Tren Francés (Spanish for "French Train") was the name of the flagship Cuban InterCity service between Havana and Santiago. Owned by Ferrocarriles de Cuba, it was operated by SNCF ex-Trans Europ Express (TEE) , originally used in Europe between Paris and Amsterdam, on the Étoile du Nord service and  used in France between Paris and Nice on Le Mistral. Both of these two French flagship trains were replaced by TGV and Thalys from 1982 (Mistral) to 1996 (Étoile du Nord). The Tren Francés was formed by 12 coaches and a Chinese-built diesel locomotive.

Over the years, the coaches deteriorated. In 2019, the service was replaced by a new service using Chinese-built coaches.

Overview
The Tren Francés (also spelled El Francés or Especial), named after the country of origin of the coaches (France), donated by SNCF to FFCC in 2001, was the fastest long-distance service in Cuba. It had the most modern coaches and was divided into two classes named primera especial (1st) and primera (nominally 1st, identifiable as 2nd). There were no sleeping cars, couchettes or car-carrying wagons.

Route
Travelling along the Havana-Santiago line, the Tren Francés made intermediate stops only at the main cities of Santa Clara and Camagüey. Other important cities traversed along the route were Matanzas, Colón, Ciego de Ávila, Florida, and Las Tunas.

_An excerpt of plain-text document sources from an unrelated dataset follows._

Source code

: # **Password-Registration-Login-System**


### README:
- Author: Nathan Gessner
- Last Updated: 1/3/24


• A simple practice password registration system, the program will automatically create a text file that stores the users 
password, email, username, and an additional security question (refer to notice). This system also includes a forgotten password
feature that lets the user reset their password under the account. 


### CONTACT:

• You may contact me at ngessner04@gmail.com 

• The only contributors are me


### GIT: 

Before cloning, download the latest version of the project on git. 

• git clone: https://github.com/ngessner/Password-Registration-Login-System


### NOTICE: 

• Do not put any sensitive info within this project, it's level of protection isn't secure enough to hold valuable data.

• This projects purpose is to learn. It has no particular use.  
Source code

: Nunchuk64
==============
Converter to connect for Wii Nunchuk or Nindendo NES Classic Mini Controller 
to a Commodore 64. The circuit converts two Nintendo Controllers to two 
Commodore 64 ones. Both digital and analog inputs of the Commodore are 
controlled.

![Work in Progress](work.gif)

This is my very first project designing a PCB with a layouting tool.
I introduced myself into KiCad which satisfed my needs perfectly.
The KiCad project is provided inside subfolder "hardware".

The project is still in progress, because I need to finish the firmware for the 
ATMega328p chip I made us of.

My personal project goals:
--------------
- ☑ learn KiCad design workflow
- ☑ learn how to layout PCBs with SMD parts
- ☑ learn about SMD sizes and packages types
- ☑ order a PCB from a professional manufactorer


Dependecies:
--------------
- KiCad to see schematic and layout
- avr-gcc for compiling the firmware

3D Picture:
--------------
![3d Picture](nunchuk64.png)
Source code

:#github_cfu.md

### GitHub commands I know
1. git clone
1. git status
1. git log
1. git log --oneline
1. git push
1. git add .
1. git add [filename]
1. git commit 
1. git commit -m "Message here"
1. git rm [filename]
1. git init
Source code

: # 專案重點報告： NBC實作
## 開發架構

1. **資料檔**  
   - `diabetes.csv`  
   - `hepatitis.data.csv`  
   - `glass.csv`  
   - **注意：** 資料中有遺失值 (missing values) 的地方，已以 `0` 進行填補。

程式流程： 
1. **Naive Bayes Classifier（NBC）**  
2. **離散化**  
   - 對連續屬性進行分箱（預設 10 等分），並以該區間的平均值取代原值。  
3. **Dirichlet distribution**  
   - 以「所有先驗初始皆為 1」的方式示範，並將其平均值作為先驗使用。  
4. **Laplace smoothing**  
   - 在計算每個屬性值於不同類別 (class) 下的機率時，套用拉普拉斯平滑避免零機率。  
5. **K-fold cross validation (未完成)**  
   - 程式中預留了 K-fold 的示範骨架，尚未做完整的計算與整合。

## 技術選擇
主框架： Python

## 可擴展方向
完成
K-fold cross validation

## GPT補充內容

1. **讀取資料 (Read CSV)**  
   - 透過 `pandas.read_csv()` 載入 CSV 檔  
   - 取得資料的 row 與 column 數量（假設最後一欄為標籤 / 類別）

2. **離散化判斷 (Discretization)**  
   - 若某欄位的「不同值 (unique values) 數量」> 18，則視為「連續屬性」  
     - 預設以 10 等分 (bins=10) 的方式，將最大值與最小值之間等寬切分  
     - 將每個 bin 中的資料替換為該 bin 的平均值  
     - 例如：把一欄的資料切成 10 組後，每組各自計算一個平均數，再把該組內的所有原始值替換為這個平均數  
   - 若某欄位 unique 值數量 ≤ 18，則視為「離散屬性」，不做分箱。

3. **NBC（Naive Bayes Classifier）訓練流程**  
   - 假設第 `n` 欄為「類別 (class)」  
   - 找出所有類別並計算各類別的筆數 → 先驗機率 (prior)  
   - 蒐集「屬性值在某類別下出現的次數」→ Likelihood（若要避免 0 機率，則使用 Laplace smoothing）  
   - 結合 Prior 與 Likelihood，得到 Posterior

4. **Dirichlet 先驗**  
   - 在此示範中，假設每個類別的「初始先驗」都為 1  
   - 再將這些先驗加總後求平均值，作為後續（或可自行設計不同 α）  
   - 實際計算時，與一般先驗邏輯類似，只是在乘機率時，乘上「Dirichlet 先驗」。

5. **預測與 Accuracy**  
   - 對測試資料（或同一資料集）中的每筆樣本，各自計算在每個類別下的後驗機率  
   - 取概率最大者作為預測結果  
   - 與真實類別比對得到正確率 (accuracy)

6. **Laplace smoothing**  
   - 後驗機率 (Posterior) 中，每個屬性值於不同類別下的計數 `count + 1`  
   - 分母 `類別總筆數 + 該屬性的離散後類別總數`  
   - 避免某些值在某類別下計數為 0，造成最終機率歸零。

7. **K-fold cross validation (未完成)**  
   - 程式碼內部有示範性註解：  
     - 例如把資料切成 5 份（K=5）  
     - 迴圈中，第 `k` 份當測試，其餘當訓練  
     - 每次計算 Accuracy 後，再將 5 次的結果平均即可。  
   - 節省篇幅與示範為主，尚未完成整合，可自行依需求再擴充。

Some junction stations to nearby provincial capitals were served at Cabaiguán (for Sancti Spíritus) and Cacocum (for Holguín).

Havana – Santiago (eastbound)

Santiago – Havana (westbound)

See also
Ferrocarriles de Cuba
Lists of named passenger trains

References

External links

 "A train travel from Santiago de Cuba to Havana" (Havana Times)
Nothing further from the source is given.